Clashes erupted between pro-Muslim Brotherhood students and students who support Defense Minister Abdel Fattah al-Sisi at Cairo University on Tuesday. Clashes began after the the pro-Brotherhood students chanted against the army and al-Sisi. Campus security intervened to separate the two groups as they engaged in a fist fight and beat each other with belts. Security also closed the doors to the university’s administrative offices to prevent the students from breaking into them like they did on Monday.
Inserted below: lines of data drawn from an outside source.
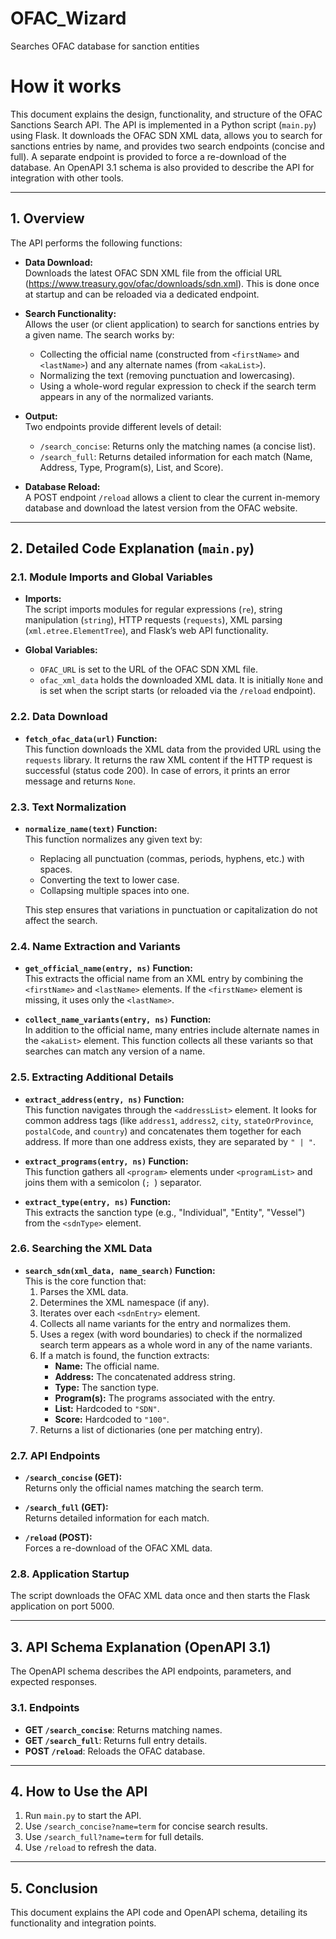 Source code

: # OFAC_Wizard
Searches OFAC database for sanction entities 


# How it works
This document explains the design, functionality, and structure of the OFAC Sanctions Search API. The API is implemented in a Python script (`main.py`) using Flask. It downloads the OFAC SDN XML data, allows you to search for sanctions entries by name, and provides two search endpoints (concise and full). A separate endpoint is provided to force a re-download of the database. An OpenAPI 3.1 schema is also provided to describe the API for integration with other tools.

---

## 1. Overview

The API performs the following functions:

- **Data Download:**  
  Downloads the latest OFAC SDN XML file from the official URL (<https://www.treasury.gov/ofac/downloads/sdn.xml>). This is done once at startup and can be reloaded via a dedicated endpoint.

- **Search Functionality:**  
  Allows the user (or client application) to search for sanctions entries by a given name. The search works by:
  - Collecting the official name (constructed from `<firstName>` and `<lastName>`) and any alternate names (from `<akaList>`).
  - Normalizing the text (removing punctuation and lowercasing).
  - Using a whole-word regular expression to check if the search term appears in any of the normalized variants.

- **Output:**  
  Two endpoints provide different levels of detail:
  - `/search_concise`: Returns only the matching names (a concise list).
  - `/search_full`: Returns detailed information for each match (Name, Address, Type, Program(s), List, and Score).

- **Database Reload:**  
  A POST endpoint `/reload` allows a client to clear the current in-memory database and download the latest version from the OFAC website.

---

## 2. Detailed Code Explanation (`main.py`)

### 2.1. Module Imports and Global Variables

- **Imports:**  
  The script imports modules for regular expressions (`re`), string manipulation (`string`), HTTP requests (`requests`), XML parsing (`xml.etree.ElementTree`), and Flask’s web API functionality.
  
- **Global Variables:**  
  - `OFAC_URL` is set to the URL of the OFAC SDN XML file.
  - `ofac_xml_data` holds the downloaded XML data. It is initially `None` and is set when the script starts (or reloaded via the `/reload` endpoint).

### 2.2. Data Download

- **`fetch_ofac_data(url)` Function:**  
  This function downloads the XML data from the provided URL using the `requests` library. It returns the raw XML content if the HTTP request is successful (status code 200). In case of errors, it prints an error message and returns `None`.

### 2.3. Text Normalization

- **`normalize_name(text)` Function:**  
  This function normalizes any given text by:
  - Replacing all punctuation (commas, periods, hyphens, etc.) with spaces.
  - Converting the text to lower case.
  - Collapsing multiple spaces into one.
  
  This step ensures that variations in punctuation or capitalization do not affect the search.

### 2.4. Name Extraction and Variants

- **`get_official_name(entry, ns)` Function:**  
  This extracts the official name from an XML entry by combining the `<firstName>` and `<lastName>` elements. If the `<firstName>` element is missing, it uses only the `<lastName>`.

- **`collect_name_variants(entry, ns)` Function:**  
  In addition to the official name, many entries include alternate names in the `<akaList>` element. This function collects all these variants so that searches can match any version of a name.

### 2.5. Extracting Additional Details

- **`extract_address(entry, ns)` Function:**  
  This function navigates through the `<addressList>` element. It looks for common address tags (like `address1`, `address2`, `city`, `stateOrProvince`, `postalCode`, and `country`) and concatenates them together for each address. If more than one address exists, they are separated by `" | "`.

- **`extract_programs(entry, ns)` Function:**  
  This function gathers all `<program>` elements under `<programList>` and joins them with a semicolon (`; `) separator.

- **`extract_type(entry, ns)` Function:**  
  This extracts the sanction type (e.g., "Individual", "Entity", "Vessel") from the `<sdnType>` element.

### 2.6. Searching the XML Data

- **`search_sdn(xml_data, name_search)` Function:**  
  This is the core function that:
  1. Parses the XML data.
  2. Determines the XML namespace (if any).
  3. Iterates over each `<sdnEntry>` element.
  4. Collects all name variants for the entry and normalizes them.
  5. Uses a regex (with word boundaries) to check if the normalized search term appears as a whole word in any of the name variants.
  6. If a match is found, the function extracts:
     - **Name:** The official name.
     - **Address:** The concatenated address string.
     - **Type:** The sanction type.
     - **Program(s):** The programs associated with the entry.
     - **List:** Hardcoded to `"SDN"`.
     - **Score:** Hardcoded to `"100"`.
  7. Returns a list of dictionaries (one per matching entry).

### 2.7. API Endpoints

- **`/search_concise` (GET):**  
  Returns only the official names matching the search term.

- **`/search_full` (GET):**  
  Returns detailed information for each match.

- **`/reload` (POST):**  
  Forces a re-download of the OFAC XML data.

### 2.8. Application Startup

The script downloads the OFAC XML data once and then starts the Flask application on port 5000.

---

## 3. API Schema Explanation (OpenAPI 3.1)

The OpenAPI schema describes the API endpoints, parameters, and expected responses.

### 3.1. Endpoints

- **GET `/search_concise`**: Returns matching names.
- **GET `/search_full`**: Returns full entry details.
- **POST `/reload`**: Reloads the OFAC database.

---

## 4. How to Use the API

1. Run `main.py` to start the API.
2. Use `/search_concise?name=term` for concise search results.
3. Use `/search_full?name=term` for full details.
4. Use `/reload` to refresh the data.

---

## 5. Conclusion

This document explains the API code and OpenAPI schema, detailing its functionality and integration points.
The move isn’t a rhetorical quirk. Sisi is riding high:
Galal’s chocolates are just one manifestation of a huge wave of popular support for General Sisi, the intensity of which has not been matched in Egypt since the days of Gamal Abdel Nasser, the widely loved autocrat who ruled the country during the 50s and 60s… Many Egyptians laud Sisi for rescuing the country from ex-president Mohamed Morsi, an Islamist whose opponents felt was trying to rob Egypt of its moderate character. After nearly three years of post-revolutionary chaos, they also see Sisi as the restorer of stability – despite a rise in state-sponsored killing since Morsi’s ousting. “There’s this feeling that the country was a little bit lost. There haven’t been any stable institutions for quite a while – and the military was seen as the last bastion of stability and recourse,” said Bassem Sabry, a prominent Egyptian columnist.
Most directly at stake is the Egyptian presidency. Sisi is being called upon supporters to run. He is broadly seen as a unifying figure. The general is being immortalized in candies and jewelry, and people are naming their children after him.
That said, observers have noted that the situation is “complicated and fraught with danger,” as Sisi may risk being seen as having consolidated a military coup. Elements aligned with the Brotherhood and with other Egyptian Islamists have also long criticized the military officials.
In August an Al Jazeera commentator and former Muslim Brotherhood official had already described Sisi’s rise as a “Zionist plot” that had already been sketched by the notoriously anti-Semitic text Protocols of the Learned Elders of Zion. Sisi himself was accused of being Jewish.
The conspiracy theory does not seem to have significantly dented Sisi’s popularity.